[Source texts of formatted documents]

__________________________________________________

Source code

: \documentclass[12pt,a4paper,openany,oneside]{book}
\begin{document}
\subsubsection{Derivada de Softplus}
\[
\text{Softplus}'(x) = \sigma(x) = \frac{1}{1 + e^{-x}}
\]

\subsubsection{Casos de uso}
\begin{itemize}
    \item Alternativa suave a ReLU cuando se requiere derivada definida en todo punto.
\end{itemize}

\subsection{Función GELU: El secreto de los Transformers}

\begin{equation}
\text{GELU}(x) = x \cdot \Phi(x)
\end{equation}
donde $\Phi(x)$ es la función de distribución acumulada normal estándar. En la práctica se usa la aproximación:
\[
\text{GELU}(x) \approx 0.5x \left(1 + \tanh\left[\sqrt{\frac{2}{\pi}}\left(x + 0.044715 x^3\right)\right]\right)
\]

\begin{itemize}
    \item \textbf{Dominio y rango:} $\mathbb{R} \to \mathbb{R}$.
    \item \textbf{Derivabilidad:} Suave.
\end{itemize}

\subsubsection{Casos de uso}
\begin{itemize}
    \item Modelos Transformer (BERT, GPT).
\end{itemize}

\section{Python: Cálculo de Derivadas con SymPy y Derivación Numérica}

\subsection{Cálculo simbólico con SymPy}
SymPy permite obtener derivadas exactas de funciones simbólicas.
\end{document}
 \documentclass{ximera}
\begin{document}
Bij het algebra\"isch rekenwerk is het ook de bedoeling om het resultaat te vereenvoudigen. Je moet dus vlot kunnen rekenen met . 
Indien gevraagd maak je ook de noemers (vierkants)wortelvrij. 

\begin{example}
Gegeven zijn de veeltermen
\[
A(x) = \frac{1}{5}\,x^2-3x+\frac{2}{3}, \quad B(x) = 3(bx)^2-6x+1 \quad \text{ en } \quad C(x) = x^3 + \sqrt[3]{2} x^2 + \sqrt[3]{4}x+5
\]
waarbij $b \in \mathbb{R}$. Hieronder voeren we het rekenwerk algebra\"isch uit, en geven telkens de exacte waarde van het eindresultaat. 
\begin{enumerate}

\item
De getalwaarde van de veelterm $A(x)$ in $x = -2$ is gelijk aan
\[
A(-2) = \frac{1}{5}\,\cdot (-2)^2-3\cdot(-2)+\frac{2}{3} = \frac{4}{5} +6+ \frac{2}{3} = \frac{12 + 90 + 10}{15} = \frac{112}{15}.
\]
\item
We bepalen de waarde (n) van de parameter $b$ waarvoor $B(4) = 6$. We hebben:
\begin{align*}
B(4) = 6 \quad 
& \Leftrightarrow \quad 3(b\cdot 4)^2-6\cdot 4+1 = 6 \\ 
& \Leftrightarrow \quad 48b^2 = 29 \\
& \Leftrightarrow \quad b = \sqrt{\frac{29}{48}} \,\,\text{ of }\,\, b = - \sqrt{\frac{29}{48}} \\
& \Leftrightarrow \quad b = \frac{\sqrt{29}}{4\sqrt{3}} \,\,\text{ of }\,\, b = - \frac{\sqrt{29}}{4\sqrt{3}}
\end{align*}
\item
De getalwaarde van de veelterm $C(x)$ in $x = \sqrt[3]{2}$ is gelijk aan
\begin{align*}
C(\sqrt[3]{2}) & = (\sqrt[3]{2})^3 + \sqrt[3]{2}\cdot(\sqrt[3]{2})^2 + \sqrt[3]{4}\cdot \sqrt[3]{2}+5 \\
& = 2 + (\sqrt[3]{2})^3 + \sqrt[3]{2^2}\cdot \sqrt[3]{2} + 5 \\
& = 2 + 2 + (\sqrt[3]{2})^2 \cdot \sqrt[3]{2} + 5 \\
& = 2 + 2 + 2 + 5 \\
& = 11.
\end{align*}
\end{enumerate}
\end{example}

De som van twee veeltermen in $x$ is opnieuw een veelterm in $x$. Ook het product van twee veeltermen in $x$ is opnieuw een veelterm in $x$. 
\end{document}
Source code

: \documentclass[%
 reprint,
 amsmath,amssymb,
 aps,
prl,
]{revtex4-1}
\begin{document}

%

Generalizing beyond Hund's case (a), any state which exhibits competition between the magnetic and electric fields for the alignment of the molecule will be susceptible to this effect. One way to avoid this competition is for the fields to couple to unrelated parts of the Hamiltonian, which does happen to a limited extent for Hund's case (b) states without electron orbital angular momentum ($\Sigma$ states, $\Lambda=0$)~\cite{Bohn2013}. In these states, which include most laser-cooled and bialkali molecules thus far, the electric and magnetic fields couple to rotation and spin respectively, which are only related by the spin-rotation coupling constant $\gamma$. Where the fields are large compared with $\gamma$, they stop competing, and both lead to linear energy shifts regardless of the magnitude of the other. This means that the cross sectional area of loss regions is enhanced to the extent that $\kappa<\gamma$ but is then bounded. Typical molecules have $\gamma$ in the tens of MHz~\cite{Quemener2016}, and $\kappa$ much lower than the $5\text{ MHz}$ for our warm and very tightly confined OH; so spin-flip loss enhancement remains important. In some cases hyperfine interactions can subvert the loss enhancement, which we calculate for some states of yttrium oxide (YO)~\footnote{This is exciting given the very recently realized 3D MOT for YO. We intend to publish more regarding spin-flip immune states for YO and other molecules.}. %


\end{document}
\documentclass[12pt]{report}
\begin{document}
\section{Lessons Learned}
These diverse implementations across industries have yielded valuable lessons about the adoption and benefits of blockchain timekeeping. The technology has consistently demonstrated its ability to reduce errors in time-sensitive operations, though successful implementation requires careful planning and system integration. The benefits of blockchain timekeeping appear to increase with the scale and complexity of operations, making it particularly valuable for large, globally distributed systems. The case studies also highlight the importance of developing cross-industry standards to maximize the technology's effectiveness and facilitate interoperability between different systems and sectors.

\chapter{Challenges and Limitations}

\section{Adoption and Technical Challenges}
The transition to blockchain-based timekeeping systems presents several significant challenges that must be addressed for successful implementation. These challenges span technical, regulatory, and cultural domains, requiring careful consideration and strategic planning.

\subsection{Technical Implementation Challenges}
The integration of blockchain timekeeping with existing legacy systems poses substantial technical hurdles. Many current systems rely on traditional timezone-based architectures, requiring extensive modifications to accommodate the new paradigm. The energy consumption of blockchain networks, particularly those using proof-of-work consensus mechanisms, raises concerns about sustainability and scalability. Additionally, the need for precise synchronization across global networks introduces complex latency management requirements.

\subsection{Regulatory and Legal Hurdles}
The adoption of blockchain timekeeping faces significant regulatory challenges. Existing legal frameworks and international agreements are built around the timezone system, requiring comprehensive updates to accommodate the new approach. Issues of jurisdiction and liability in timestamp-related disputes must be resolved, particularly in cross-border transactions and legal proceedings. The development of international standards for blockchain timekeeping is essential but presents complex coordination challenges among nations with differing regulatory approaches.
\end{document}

__________________________________________________

Task goal –
Working through the entries above, copy every line in which "Leftrightarrow" is found.

Answer section –
& \Leftrightarrow \quad 3(b\cdot 4)^2-6\cdot 4+1 = 6 \\ 
& \Leftrightarrow \quad 48b^2 = 29 \\
& \Leftrightarrow \quad b = \sqrt{\frac{29}{48}} \,\,\text{ of }\,\, b = - \sqrt{\frac{29}{48}} \\
& \Leftrightarrow \quad b = \frac{\sqrt{29}}{4\sqrt{3}} \,\,\text{ of }\,\, b = - \frac{\sqrt{29}}{4\sqrt{3}}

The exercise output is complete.